Example

Question:

Let the speed of the planet at the perihelion \(P\) in Fig. 7.1(a) be \(v_P\) and the Sun-planet distance \(SP\) be \(r_P\). Relate \(\{r_P, v_P\}\) to the corresponding quantities at the aphelion \(\{r_A, v_A\}\). Will the planet take equal times to traverse \(BAC\) and \(CPB\)?

Solution:

The magnitude of the angular momentum at \(P\) is \(L_P = m_P r_P v_P\), since inspection tells us that \(r_P\) and \(v_P\) are mutually perpendicular. Similarly, \(L_A = m_P r_A v_A\).

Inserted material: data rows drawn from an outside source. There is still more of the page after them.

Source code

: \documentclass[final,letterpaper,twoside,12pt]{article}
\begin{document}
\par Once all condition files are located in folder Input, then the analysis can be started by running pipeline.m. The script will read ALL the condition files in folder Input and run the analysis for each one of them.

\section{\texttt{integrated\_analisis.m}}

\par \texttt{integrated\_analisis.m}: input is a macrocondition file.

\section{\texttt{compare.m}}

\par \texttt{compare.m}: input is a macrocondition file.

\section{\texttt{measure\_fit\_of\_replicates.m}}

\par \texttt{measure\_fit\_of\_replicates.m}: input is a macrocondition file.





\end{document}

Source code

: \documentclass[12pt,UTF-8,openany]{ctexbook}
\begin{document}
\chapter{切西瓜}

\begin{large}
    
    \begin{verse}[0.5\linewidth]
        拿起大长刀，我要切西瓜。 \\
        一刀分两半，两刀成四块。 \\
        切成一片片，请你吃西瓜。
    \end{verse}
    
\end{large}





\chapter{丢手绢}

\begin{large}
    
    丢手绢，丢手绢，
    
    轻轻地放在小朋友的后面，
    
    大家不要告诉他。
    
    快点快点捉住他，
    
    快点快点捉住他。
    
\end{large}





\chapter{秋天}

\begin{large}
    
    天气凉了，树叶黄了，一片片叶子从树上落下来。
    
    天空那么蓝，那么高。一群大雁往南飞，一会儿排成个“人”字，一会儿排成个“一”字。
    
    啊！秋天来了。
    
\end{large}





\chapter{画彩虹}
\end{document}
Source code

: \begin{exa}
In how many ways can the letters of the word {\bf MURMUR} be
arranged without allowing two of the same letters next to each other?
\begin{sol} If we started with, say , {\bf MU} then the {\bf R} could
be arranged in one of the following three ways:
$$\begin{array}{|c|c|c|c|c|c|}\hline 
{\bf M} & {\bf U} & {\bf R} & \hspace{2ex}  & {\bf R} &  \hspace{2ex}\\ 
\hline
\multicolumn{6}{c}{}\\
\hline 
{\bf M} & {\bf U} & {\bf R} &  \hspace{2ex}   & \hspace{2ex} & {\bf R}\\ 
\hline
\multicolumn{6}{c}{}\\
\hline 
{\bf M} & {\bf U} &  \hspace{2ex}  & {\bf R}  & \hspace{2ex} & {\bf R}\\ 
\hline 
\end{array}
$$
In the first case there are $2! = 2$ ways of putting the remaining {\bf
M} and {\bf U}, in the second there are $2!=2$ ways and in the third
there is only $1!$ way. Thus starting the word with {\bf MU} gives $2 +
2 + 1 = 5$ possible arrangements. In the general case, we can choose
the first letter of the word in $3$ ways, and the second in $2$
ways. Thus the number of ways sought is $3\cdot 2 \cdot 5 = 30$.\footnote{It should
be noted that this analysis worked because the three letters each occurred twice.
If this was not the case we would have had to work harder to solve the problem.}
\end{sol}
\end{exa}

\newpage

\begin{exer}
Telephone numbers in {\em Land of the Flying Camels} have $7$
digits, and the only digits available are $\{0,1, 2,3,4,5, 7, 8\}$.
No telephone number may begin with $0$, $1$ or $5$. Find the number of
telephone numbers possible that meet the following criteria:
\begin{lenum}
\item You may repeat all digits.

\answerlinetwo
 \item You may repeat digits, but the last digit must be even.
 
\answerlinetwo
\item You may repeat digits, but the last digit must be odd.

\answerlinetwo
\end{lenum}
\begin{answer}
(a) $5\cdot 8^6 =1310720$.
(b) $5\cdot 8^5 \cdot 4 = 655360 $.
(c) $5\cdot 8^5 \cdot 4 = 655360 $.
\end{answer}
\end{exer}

From angular momentum conservation:

\[ m_P r_P v_P = m_P r_A v_A \] \[ \frac{v_P}{v_A} = \frac{r_A}{r_P} \]
Since \(r_A > r_P\), \(v_P > v_A\).
The area \(SBAC\) bounded by the ellipse and the radius vectors \(SB\) and \(SC\) is larger than \(SBPC\) in Fig. 7.1. From Kepler’s second law, equal areas are swept in equal times. Hence, the planet will take a longer time to traverse \(BAC\) than \(CPB\).